The main limitation of simple ROI is that it ignores time. An ROI of 50% is excellent in one year but mediocre over a decade. For multi-year investments, CAGR (Compound Annual Growth Rate) is the more useful companion metric, as it converts total ROI into an annualised rate that accounts for the time value of money.
When to use Return on Investment (ROI)
Use ROI as a first-pass filter to compare mutually exclusive investments or marketing channels. Pair it with CAGR for any investment spanning more than one year. Do not use standalone ROI to compare investments with very different time horizons without also computing the annualised rate.
Worked examples
| Investment | Initial Cost | Final Value | Net Return | ROI |
|---|---|---|---|---|
| Stock purchase | $10,000 | $14,500 | $4,500 | 45% |
| Marketing campaign | $5,000 | $18,000 | $13,000 | 260% |
| Equipment upgrade | $80,000 | $95,000 | $15,000 | 18.75% |
| Failed product launch | $25,000 | $12,000 | −$13,000 | −52% |
Common pitfalls
ROI is easily manipulated by choosing what counts as "cost" or "return." A marketing ROI calculation that includes only ad spend but ignores agency fees, creative production, and staff time will be significantly inflated. Always use fully-loaded costs. For capital investments, also compare ROI against the company's weighted average cost of capital (WACC) — a 10% ROI is not attractive if the company's cost of capital is 12%.

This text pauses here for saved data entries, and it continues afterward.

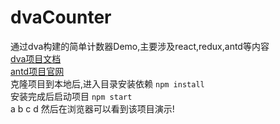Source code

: # dvaCounter
通过dva构建的简单计数器Demo,主要涉及react,redux,antd等内容<br>
<a href='https://github.com/dvajs/dva/blob/master/README_zh-CN.md'>dva项目文档</a>
<br>
<a href='https://ant.design/docs/pattern/navigation-cn'>antd项目官网</a>
<br>
克隆项目到本地后,进入目录安装依赖
<code>npm install</code><br>
安装完成后启动项目
<code>npm start</code><br>
a b c d
然后在浏览器可以看到该项目演示!
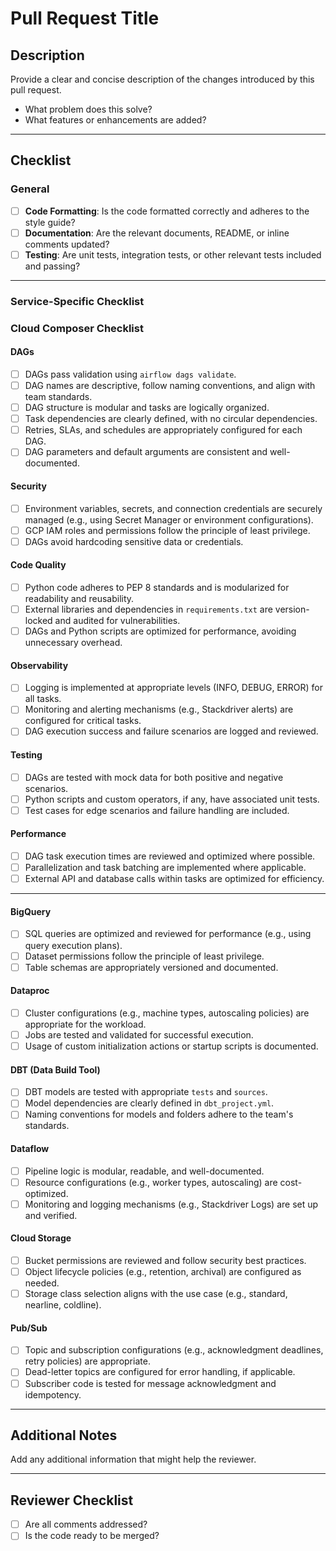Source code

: # Pull Request Title

## Description
Provide a clear and concise description of the changes introduced by this pull request.

- What problem does this solve?
- What features or enhancements are added?

---

## Checklist
### General
- [ ] **Code Formatting**: Is the code formatted correctly and adheres to the style guide?
- [ ] **Documentation**: Are the relevant documents, README, or inline comments updated?
- [ ] **Testing**: Are unit tests, integration tests, or other relevant tests included and passing?

---

### Service-Specific Checklist
### Cloud Composer Checklist
#### DAGs
- [ ] DAGs pass validation using `airflow dags validate`.
- [ ] DAG names are descriptive, follow naming conventions, and align with team standards.
- [ ] DAG structure is modular and tasks are logically organized.
- [ ] Task dependencies are clearly defined, with no circular dependencies.
- [ ] Retries, SLAs, and schedules are appropriately configured for each DAG.
- [ ] DAG parameters and default arguments are consistent and well-documented.

#### Security
- [ ] Environment variables, secrets, and connection credentials are securely managed (e.g., using Secret Manager or environment configurations).
- [ ] GCP IAM roles and permissions follow the principle of least privilege.
- [ ] DAGs avoid hardcoding sensitive data or credentials.

#### Code Quality
- [ ] Python code adheres to PEP 8 standards and is modularized for readability and reusability.
- [ ] External libraries and dependencies in `requirements.txt` are version-locked and audited for vulnerabilities.
- [ ] DAGs and Python scripts are optimized for performance, avoiding unnecessary overhead.

#### Observability
- [ ] Logging is implemented at appropriate levels (INFO, DEBUG, ERROR) for all tasks.
- [ ] Monitoring and alerting mechanisms (e.g., Stackdriver alerts) are configured for critical tasks.
- [ ] DAG execution success and failure scenarios are logged and reviewed.

#### Testing
- [ ] DAGs are tested with mock data for both positive and negative scenarios.
- [ ] Python scripts and custom operators, if any, have associated unit tests.
- [ ] Test cases for edge scenarios and failure handling are included.

#### Performance
- [ ] DAG task execution times are reviewed and optimized where possible.
- [ ] Parallelization and task batching are implemented where applicable.
- [ ] External API and database calls within tasks are optimized for efficiency.

---
#### BigQuery
- [ ] SQL queries are optimized and reviewed for performance (e.g., using query execution plans).
- [ ] Dataset permissions follow the principle of least privilege.
- [ ] Table schemas are appropriately versioned and documented.

#### Dataproc
- [ ] Cluster configurations (e.g., machine types, autoscaling policies) are appropriate for the workload.
- [ ] Jobs are tested and validated for successful execution.
- [ ] Usage of custom initialization actions or startup scripts is documented.

#### DBT (Data Build Tool)
- [ ] DBT models are tested with appropriate `tests` and `sources`.
- [ ] Model dependencies are clearly defined in `dbt_project.yml`.
- [ ] Naming conventions for models and folders adhere to the team's standards.

#### Dataflow
- [ ] Pipeline logic is modular, readable, and well-documented.
- [ ] Resource configurations (e.g., worker types, autoscaling) are cost-optimized.
- [ ] Monitoring and logging mechanisms (e.g., Stackdriver Logs) are set up and verified.

#### Cloud Storage
- [ ] Bucket permissions are reviewed and follow security best practices.
- [ ] Object lifecycle policies (e.g., retention, archival) are configured as needed.
- [ ] Storage class selection aligns with the use case (e.g., standard, nearline, coldline).

#### Pub/Sub
- [ ] Topic and subscription configurations (e.g., acknowledgment deadlines, retry policies) are appropriate.
- [ ] Dead-letter topics are configured for error handling, if applicable.
- [ ] Subscriber code is tested for message acknowledgment and idempotency.

---

## Additional Notes
Add any additional information that might help the reviewer.

---

## Reviewer Checklist
- [ ] Are all comments addressed?
- [ ] Is the code ready to be merged?
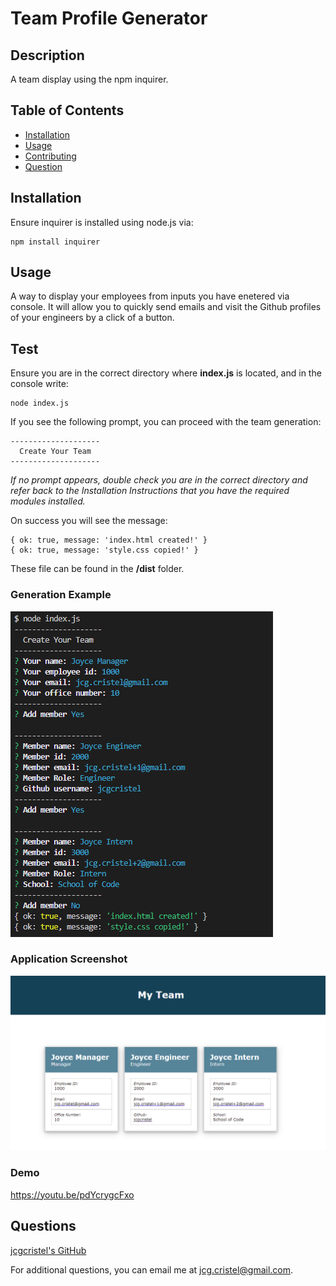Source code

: # Team Profile Generator 

## Description
A team display using the npm inquirer.

## Table of Contents
- [Installation](#installation)
- [Usage](#usage)
- [Contributing](#contributing)
- [Question](#questions)

## Installation
Ensure inquirer is installed using node.js via:

    npm install inquirer

## Usage
A way to display your employees from inputs you have enetered via console. It will allow you to quickly send emails and visit the Github profiles of your engineers by a click of a button.

## Test
Ensure you are in the correct directory where **index.js** is located, and in the console write:

    node index.js

If you see the following prompt, you can proceed with the team generation:
    
    --------------------
      Create Your Team
    --------------------
    
*If no prompt appears, double check you are in the correct directory and refer back to the Installation Instructions that you have the required modules installed.*

On success you will see the message:

    { ok: true, message: 'index.html created!' }
    { ok: true, message: 'style.css copied!' }

These file can be found in the **/dist** folder.

### Generation Example
![App Preview](/images/app-prev.png)

### Application Screenshot
![Site Preview](/images/site-prev.png)

### Demo
https://youtu.be/pdYcrygcFxo

## Questions
[jcgcristel's GitHub](https://github.com/jcgcristel)

For additional questions, you can email me at [jcg.cristel@gmail.com](mailto:jcg.cristel@gmail.com.).
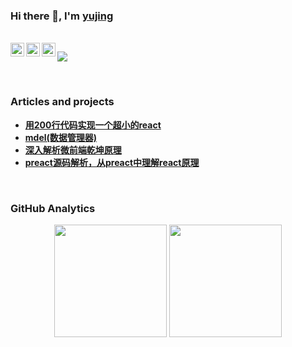 ### Hi there 👋, I'm [yujing](https://github.com/yujingwyh) 

<br/>

<a href="https://www.zhihu.com/people/yujingwyh">
  <img align="left" alt="zhihu" width="22px" src="https://cdn.jsdelivr.net/npm/simple-icons@3.1.0/icons/zhihu.svg" />
</a>

<a href="#yujingwyh">
  <img align="left" alt="wechat" width="22px" src="https://cdn.jsdelivr.net/npm/simple-icons@3.1.0/icons/wechat.svg" />
</a>

<a href="https://github.com/yujingwyh">
  <img align="left" alt="github" width="22px" src="https://cdn.jsdelivr.net/npm/simple-icons@3.1.0/icons/github.svg" />
</a>

![](https://visitor-badge.glitch.me/badge?page_id=yujingwyh.visitor-badge)

<br />


### Articles and projects

- [**用200行代码实现一个超小的react**](https://zhuanlan.zhihu.com/p/408340406)
- [**mdel(数据管理器)**](https://github.com/mdeljs/mdel)
- [**深入解析微前端乾坤原理**](https://zhuanlan.zhihu.com/p/414468874)
- [**preact源码解析，从preact中理解react原理**](https://zhuanlan.zhihu.com/p/100076938)

<br />


### GitHub Analytics

<div align="center">
  <img height="180em" src="https://github-readme-stats.vercel.app/api?username=yujingwyh&show_icons=true&theme=react&include_all_commits=true&count_private=true"/>
  <img height="180em" src="https://github-readme-stats.vercel.app/api/top-langs/?username=yujingwyh&layout=compact&langs_count=8&theme=react"/>
</p>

Frequently asked questions
What is a good ROI?
There is no universal benchmark — it depends on the investment type, risk level, and time horizon. Stock market investors historically target 7–10% annualised (inflation-adjusted). Marketing campaigns are often evaluated against a minimum 3:1 return ($3 return per $1 spent, i.e., 200% ROI). The only valid comparison is against the opportunity cost: what else could the capital have earned?
What is the difference between ROI and CAGR?
ROI measures total return over the full investment period regardless of length. CAGR converts that total return into an equivalent annual rate, enabling fair comparison across investments held for different periods. A 100% ROI over 2 years equals a CAGR of approximately 41.4%; the same 100% ROI over 5 years equals a CAGR of 14.9%.
How does ROI differ from ROE?
ROI is a general-purpose investment return metric that applies to any asset. ROE (Return on Equity) is a specific corporate finance metric comparing net income to shareholders' equity — it measures management's efficiency in using owner capital. A company's overall ROE informs investors; project-level ROI informs internal capital allocation decisions.